Task instructions.
Nothing but a number belongs in the answer: how many lines of the records below contain the string "широкий".
-- -- --
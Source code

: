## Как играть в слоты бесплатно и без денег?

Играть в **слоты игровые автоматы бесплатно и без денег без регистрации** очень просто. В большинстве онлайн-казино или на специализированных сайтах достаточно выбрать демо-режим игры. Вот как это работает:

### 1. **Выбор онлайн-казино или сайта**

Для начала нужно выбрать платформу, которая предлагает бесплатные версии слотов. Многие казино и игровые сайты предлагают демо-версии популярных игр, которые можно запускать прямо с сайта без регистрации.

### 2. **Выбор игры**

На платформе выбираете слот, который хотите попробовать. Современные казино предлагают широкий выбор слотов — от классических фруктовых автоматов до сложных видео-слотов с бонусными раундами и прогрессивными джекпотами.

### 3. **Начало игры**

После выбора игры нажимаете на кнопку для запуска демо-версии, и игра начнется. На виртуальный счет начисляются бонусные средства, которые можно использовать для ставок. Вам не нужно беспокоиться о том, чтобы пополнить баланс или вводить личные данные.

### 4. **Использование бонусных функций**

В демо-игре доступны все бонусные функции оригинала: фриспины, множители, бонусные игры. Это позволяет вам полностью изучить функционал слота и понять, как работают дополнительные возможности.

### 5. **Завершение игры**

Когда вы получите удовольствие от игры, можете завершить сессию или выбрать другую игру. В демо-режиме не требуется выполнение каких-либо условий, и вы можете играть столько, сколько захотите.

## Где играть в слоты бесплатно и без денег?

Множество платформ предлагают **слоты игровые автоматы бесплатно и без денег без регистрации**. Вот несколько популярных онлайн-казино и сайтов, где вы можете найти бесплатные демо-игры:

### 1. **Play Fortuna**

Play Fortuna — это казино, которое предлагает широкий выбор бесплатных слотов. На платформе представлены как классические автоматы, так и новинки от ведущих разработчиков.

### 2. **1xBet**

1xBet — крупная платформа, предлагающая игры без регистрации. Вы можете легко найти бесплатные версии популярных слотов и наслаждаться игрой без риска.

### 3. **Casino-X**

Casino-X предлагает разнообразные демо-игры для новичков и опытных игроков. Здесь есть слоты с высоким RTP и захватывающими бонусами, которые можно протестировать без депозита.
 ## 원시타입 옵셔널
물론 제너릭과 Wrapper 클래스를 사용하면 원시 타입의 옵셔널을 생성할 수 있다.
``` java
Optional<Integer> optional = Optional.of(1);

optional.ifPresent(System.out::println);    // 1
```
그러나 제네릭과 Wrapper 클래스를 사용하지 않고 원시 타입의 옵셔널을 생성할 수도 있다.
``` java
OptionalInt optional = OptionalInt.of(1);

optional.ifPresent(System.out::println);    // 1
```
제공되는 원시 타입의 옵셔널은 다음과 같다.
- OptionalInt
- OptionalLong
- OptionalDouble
-- -- --
Response to this task.
2